Exercise prompt | Find the word "multicolumn" in the material below and gather every line that contains it.

Records for processing |
================================

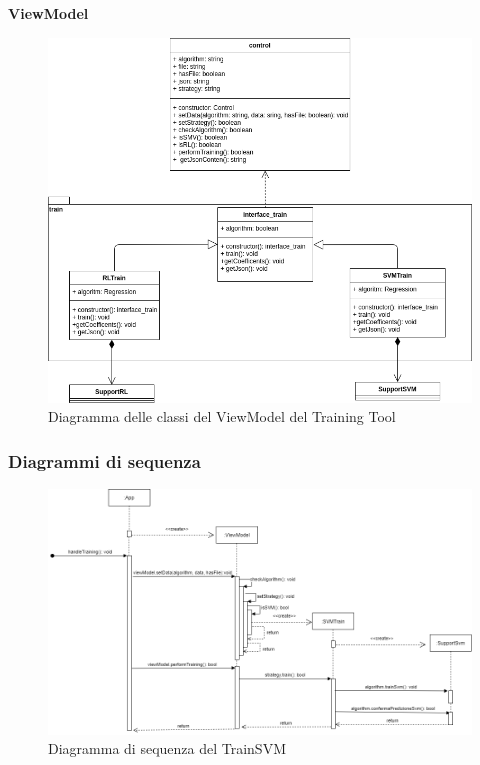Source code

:\textbf{ViewModel}
\begin{figure}[H]
\centering
\includegraphics[scale=0.5]{../../Diagrams/Classes_diagrams/tool_modelview.png}
\caption{Diagramma delle classi del ViewModel del Training Tool}
\end{figure}


\subsubsection{Diagrammi di sequenza}
\begin{figure}[H]
\centering
\includegraphics[scale=0.45]{../../Diagrams/Sequence_diagrams/trainSVM.png}
\caption{Diagramma di sequenza del TrainSVM}
\end{figure}

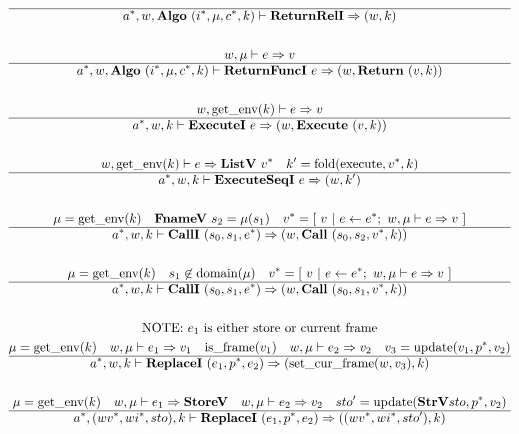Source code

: \begin{gather*}
  \hline
  \seq{a}, w, \algo~ (\seq{i}, \mu, \seq c, k) \vdash \returnreli \Rightarrow (w, k) \\
%
\newline \\
  w, \mu \vdash e \Rightarrow v \\
  \hline
  \seq{a}, w, \algo ~ (\seq{i}, \mu, \seq c, k) \vdash \returnfunci ~ e \Rightarrow (w, \ret ~ (v, k)) \\
%
\newline \\
  w, \getenv(k) \vdash e \Rightarrow v \\
  \hline
  \seq{a}, w, k \vdash \executei ~ e \Rightarrow (w, \exe ~ (v, k)) \\
%
\newline \\
  w, \getenv(k) \vdash e \Rightarrow \listv ~ \seq v \quad
  k' = \fold(\execute, \seq v, k) \\
  \hline
  \seq{a}, w, k \vdash \executeseqi ~ e \Rightarrow (w, k') \\
%
\newline \\
  \mu = \getenv(k) \quad
  \fnamev ~ s_2 = \mu(s_1) \quad
  \seq{v} = [ ~ v ~ | ~ e \leftarrow \seq{e}; ~ w, \mu \vdash e \Rightarrow v ~ ] \\
  \hline
  \seq{a}, w, k \vdash \calli ~ (s_0, s_1, \seq e) \Rightarrow (w, \call ~ (s_0, s_2, \seq v, k)) \\
%
\newline \\
  \mu = \getenv(k) \quad
  s_1 \not\in \domain(\mu) \quad
  \seq{v} = [ ~ v ~ | ~ e \leftarrow \seq{e}; ~ w, \mu \vdash e \Rightarrow v ~ ] \\
  \hline
  \seq{a}, w, k \vdash \calli ~ (s_0, s_1, \seq e) \Rightarrow (w, \call ~ (s_0, s_1, \seq v, k)) \\
%
\newline \\
\text{NOTE: $e_1$ is either store or current frame} \\
  \mu = \getenv(k) \quad
  w, \mu \vdash e_1 \Rightarrow v_1 \quad
  \isframe(v_1) \quad
  w, \mu \vdash e_2 \Rightarrow v_2 \quad
  v_3 = \update(v_1, \seq p, v_2) \\
  \hline
  \seq{a}, w, k \vdash \replacei ~ (e_1, \seq{p}, e_2) \Rightarrow (\setcurframe(w, v_3), k) \\
%
\newline \\
  \mu = \getenv(k) \quad
  w, \mu \vdash e_1 \Rightarrow \storev \quad
  w, \mu \vdash e_2 \Rightarrow v_2 \quad
  sto' = \update(\strv sto, \seq p, v_2) \\
  \hline
  \seq{a}, (\seq{wv}, \seq{wi}, sto), k \vdash \replacei ~ (e_1, \seq{p}, e_2)
  \Rightarrow ((\seq{wv}, \seq{wi}, sto'), k) \\
\end{gather*}

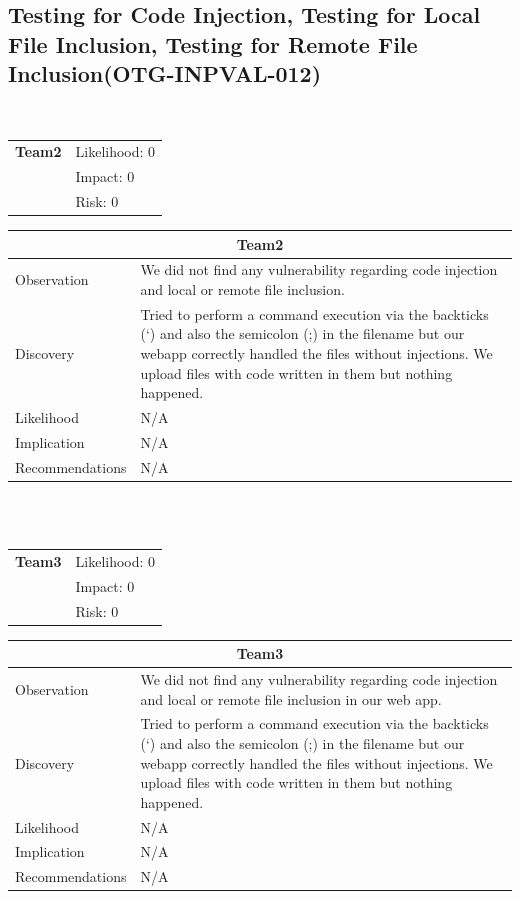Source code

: \documentclass[headsepline,footsepline,footinclude=false,oneside,fontsize=11pt,paper=a4,listof=totoc,bibliography=totoc]{scrbook} %
\begin{document}
 
\pagebreak
\subsection{Testing for Code Injection, Testing for Local File Inclusion, Testing for Remote File Inclusion(OTG-INPVAL-012)}\

\begin{tabular}{cR{12cm}}
	\textbf{Team2} & Likelihood: 0\\& Impact: 0\\& Risk: 0
\end{tabular}

\begin{tabular}{ l|p{11cm}  }
	\hline
	\multicolumn{2}{c}{\textbf{Team2}} \\
	\hline
	Observation   & We did not find any vulnerability regarding code injection and local or remote file inclusion.  \\
	Discovery  & Tried to perform a command execution via the backticks (`) and also the semicolon (;) in the filename but our	webapp correctly handled the files without injections. We upload files with code written in them but nothing happened. \\
	Likelihood & N/A \\
	Implication    & N/A \\
	Recommendations & N/A \\ 
	\hline
\end{tabular}
\\
\vspace{0.5cm}
\\
\begin{tabular}{cR{12cm}}
	\textbf{Team3} & Likelihood: 0\\& Impact: 0\\& Risk: 0
\end{tabular}

\begin{tabular}{ l|p{11cm}  }
	\hline
	\multicolumn{2}{c}{\textbf{Team3}} \\
	\hline
	Observation   & We did not find any vulnerability regarding code injection and local or remote file inclusion in our web app.   \\
	Discovery  & Tried to perform a command execution via the backticks (`) and also the semicolon (;) in the filename but our	webapp correctly handled the files without injections. We upload files with code written in them but nothing happened. \\
	Likelihood & N/A \\
	Implication    & N/A \\
	Recommendations & N/A \\ 
	\hline
\end{tabular}
\pagebreak
\end{document}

================================

Response to the exercise |
	\multicolumn{2}{c}{\textbf{Team2}} \\
	\multicolumn{2}{c}{\textbf{Team3}} \\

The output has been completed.